- WORK TASK
Transcribe exactly the lines from the one containing "- 📫 How to reach" through the end of the entries, including both the first and the last, and nothing else.

(Source texts of formatted documents)
******************************

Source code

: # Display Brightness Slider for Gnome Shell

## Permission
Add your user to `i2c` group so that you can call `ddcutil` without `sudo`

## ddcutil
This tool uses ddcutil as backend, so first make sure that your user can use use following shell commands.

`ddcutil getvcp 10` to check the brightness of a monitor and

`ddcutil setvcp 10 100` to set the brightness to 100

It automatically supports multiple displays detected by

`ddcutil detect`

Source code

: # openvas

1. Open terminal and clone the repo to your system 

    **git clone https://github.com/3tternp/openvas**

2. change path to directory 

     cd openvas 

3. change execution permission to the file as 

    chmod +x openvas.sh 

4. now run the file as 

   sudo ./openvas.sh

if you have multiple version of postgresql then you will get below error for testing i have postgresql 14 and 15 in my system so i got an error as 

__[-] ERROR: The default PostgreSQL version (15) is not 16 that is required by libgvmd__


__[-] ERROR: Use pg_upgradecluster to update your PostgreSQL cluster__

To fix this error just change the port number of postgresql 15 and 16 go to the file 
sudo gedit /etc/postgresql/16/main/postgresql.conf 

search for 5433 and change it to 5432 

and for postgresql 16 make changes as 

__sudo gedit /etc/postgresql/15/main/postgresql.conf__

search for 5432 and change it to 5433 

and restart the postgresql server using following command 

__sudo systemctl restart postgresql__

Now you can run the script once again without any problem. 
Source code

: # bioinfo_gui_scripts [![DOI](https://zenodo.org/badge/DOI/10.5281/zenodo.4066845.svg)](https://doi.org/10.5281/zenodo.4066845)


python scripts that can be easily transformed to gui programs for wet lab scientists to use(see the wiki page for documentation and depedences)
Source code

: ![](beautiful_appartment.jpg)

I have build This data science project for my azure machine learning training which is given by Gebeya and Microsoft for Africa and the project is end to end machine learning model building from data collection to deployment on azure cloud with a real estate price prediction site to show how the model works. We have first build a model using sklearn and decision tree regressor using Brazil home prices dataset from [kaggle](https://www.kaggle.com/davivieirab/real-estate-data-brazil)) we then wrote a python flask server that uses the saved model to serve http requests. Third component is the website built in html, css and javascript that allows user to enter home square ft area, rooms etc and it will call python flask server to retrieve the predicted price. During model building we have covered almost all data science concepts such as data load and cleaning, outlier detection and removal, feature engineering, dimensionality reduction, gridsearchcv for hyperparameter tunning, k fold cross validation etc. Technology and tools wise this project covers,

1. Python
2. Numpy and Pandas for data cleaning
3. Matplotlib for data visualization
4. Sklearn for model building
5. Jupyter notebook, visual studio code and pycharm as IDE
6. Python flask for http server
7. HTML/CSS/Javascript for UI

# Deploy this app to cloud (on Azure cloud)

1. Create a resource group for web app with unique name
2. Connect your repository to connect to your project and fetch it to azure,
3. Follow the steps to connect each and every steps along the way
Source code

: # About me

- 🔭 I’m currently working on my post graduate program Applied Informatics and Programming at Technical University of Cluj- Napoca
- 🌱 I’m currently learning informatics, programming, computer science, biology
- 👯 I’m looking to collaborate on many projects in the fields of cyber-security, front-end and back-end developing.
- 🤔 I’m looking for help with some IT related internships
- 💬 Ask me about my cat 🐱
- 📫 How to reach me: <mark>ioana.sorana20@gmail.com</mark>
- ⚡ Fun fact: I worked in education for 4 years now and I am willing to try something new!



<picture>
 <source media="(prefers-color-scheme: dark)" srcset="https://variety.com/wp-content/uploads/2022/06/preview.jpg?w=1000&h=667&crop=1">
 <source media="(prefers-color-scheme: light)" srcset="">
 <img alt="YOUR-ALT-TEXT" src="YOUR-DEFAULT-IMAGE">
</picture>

******************************

- FINAL ANSWER
- 📫 How to reach me: <mark>ioana.sorana20@gmail.com</mark>
- ⚡ Fun fact: I worked in education for 4 years now and I am willing to try something new!



<picture>
 <source media="(prefers-color-scheme: dark)" srcset="https://variety.com/wp-content/uploads/2022/06/preview.jpg?w=1000&h=667&crop=1">
 <source media="(prefers-color-scheme: light)" srcset="">
 <img alt="YOUR-ALT-TEXT" src="YOUR-DEFAULT-IMAGE">
</picture>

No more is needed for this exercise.